Description of the task = Whenever a line in the data holds the string "textbf", copy that line.

*** Records to process ***

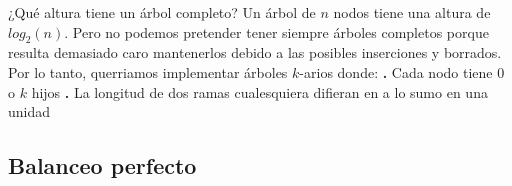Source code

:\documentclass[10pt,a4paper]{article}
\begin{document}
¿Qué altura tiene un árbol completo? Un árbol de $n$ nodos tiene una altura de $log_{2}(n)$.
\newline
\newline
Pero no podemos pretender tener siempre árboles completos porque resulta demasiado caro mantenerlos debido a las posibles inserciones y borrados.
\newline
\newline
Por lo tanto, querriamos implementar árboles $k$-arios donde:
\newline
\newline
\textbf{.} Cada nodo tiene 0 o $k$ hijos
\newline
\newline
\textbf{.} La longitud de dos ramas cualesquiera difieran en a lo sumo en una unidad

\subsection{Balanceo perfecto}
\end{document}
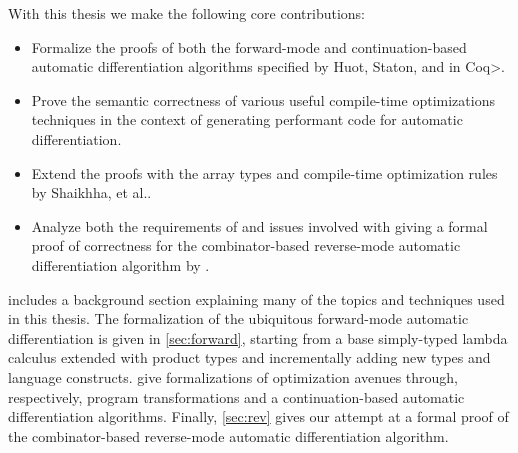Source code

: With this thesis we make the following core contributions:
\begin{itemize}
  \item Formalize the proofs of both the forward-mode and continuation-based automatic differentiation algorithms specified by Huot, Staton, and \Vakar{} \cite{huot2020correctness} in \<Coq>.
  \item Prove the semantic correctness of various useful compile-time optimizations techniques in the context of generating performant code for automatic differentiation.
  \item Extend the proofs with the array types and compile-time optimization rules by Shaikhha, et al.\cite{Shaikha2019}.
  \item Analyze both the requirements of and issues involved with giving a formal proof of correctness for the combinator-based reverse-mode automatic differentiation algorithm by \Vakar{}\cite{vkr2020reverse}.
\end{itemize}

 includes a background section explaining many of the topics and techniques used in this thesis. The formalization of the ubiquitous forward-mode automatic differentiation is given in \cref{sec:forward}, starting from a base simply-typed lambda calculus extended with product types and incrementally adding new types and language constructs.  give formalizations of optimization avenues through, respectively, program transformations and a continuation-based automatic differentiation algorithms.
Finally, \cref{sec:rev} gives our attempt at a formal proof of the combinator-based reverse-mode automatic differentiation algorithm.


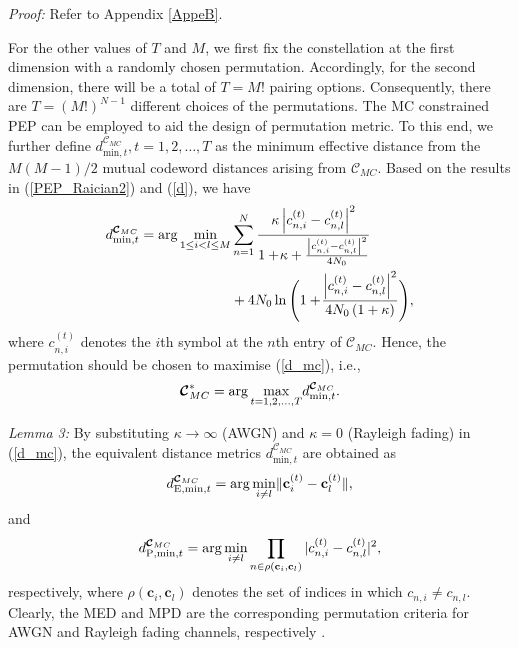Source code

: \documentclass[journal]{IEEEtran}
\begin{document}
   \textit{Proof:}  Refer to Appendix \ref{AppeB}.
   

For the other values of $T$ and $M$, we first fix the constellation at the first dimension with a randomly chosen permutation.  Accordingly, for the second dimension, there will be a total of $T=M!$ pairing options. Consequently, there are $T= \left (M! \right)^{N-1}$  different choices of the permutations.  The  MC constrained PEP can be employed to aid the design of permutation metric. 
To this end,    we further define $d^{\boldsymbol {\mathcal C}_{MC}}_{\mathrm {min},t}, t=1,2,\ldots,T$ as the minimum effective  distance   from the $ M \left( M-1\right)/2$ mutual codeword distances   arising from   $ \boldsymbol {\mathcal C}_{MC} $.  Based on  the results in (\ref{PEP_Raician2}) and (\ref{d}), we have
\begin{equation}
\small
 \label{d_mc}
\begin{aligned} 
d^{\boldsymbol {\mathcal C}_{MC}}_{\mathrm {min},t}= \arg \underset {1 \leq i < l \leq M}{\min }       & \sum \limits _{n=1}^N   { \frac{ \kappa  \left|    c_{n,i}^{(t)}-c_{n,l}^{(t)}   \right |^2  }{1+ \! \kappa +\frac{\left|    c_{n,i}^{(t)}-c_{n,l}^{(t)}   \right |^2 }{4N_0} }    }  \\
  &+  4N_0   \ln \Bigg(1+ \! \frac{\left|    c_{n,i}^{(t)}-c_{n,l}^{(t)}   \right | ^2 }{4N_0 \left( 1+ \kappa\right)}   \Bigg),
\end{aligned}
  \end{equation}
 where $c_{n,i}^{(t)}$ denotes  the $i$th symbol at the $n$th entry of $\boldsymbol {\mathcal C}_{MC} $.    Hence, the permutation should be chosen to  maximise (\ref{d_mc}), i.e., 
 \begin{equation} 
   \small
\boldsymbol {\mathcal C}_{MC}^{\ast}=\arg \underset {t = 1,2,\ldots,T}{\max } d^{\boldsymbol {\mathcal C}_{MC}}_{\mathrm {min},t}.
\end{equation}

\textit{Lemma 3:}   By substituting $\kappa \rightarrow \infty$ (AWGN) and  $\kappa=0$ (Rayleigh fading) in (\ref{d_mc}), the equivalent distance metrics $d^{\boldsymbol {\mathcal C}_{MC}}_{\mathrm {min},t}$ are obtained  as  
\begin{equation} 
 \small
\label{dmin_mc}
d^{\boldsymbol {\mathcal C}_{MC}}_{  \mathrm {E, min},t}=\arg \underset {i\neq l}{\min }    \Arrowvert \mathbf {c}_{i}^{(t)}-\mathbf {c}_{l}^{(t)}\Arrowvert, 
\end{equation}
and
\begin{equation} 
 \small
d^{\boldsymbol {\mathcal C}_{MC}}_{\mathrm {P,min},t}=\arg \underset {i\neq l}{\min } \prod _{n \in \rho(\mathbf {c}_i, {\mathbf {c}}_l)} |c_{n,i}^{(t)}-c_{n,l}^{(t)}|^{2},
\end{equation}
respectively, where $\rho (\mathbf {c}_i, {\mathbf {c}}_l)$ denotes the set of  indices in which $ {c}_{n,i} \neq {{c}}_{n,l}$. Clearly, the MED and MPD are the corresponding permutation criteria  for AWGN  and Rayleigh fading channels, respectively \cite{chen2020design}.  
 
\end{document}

***

Solution to this problem =
\textbf{.} Cada nodo tiene 0 o $k$ hijos
\textbf{.} La longitud de dos ramas cualesquiera difieran en a lo sumo en una unidad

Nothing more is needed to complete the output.